(Beginning of PROVIDED DATA)

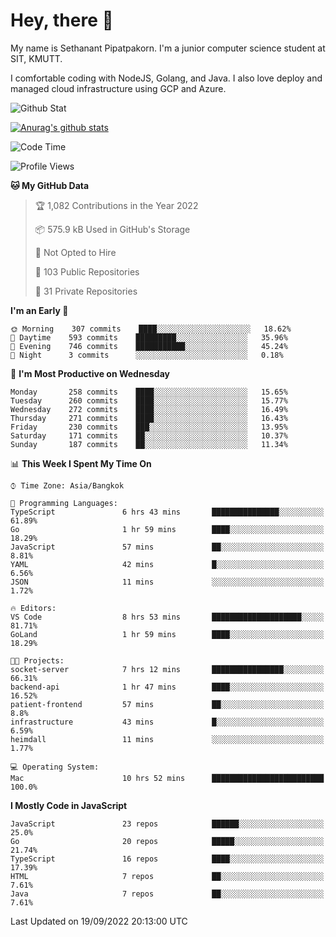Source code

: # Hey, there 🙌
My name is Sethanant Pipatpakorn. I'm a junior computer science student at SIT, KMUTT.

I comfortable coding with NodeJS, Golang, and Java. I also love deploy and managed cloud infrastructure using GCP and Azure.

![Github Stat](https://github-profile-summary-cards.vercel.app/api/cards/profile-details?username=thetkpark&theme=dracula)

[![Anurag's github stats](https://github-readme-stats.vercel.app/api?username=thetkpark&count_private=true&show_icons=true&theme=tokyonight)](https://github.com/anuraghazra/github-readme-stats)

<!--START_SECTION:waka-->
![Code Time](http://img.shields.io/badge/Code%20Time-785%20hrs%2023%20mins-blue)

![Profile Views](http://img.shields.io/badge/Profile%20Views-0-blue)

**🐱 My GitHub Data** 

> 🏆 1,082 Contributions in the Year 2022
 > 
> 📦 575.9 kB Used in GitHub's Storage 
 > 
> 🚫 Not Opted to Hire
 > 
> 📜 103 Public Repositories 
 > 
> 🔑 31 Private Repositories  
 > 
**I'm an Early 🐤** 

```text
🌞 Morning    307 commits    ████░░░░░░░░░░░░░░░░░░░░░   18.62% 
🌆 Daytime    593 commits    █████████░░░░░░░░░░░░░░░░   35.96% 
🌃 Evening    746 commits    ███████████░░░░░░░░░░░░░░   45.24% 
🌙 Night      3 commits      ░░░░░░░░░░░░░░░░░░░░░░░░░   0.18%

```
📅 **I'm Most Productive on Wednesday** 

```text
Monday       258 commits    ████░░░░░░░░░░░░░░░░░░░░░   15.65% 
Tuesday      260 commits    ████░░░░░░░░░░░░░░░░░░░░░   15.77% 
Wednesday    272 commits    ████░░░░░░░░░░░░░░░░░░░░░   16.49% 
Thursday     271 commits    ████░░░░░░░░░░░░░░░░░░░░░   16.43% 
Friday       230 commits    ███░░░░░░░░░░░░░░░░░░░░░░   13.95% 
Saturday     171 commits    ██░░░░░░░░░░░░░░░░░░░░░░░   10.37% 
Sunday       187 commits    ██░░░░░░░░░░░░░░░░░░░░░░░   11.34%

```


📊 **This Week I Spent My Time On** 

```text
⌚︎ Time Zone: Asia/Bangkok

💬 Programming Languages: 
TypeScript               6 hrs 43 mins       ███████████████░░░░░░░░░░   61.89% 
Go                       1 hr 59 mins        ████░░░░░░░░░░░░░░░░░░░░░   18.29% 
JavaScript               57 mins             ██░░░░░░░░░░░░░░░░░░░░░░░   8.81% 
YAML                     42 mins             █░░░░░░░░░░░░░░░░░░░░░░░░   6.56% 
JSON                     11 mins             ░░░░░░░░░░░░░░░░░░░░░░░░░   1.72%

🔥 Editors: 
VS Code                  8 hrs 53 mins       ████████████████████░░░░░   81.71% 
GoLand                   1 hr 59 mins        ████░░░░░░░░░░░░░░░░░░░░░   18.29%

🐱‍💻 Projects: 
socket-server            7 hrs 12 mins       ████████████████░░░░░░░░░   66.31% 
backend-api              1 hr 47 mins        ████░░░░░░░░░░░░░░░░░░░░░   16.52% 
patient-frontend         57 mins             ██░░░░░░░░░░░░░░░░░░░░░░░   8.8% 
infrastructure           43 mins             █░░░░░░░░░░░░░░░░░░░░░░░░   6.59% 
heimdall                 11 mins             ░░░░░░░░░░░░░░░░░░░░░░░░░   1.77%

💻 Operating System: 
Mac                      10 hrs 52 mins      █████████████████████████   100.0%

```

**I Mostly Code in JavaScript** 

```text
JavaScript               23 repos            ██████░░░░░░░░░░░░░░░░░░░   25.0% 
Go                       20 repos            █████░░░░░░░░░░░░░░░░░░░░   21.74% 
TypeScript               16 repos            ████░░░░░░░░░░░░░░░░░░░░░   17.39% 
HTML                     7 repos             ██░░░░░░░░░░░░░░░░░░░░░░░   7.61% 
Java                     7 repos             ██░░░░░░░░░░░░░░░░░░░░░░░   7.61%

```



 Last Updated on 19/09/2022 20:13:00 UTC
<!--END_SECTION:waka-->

(End of PROVIDED DATA)

* [EXERCISE GOAL]:
Each line in the material with "https" in it must be reported.

* [RESPONSE TO THE EXERCISE]:
![Github Stat](https://github-profile-summary-cards.vercel.app/api/cards/profile-details?username=thetkpark&theme=dracula)
[![Anurag's github stats](https://github-readme-stats.vercel.app/api?username=thetkpark&count_private=true&show_icons=true&theme=tokyonight)](https://github.com/anuraghazra/github-readme-stats)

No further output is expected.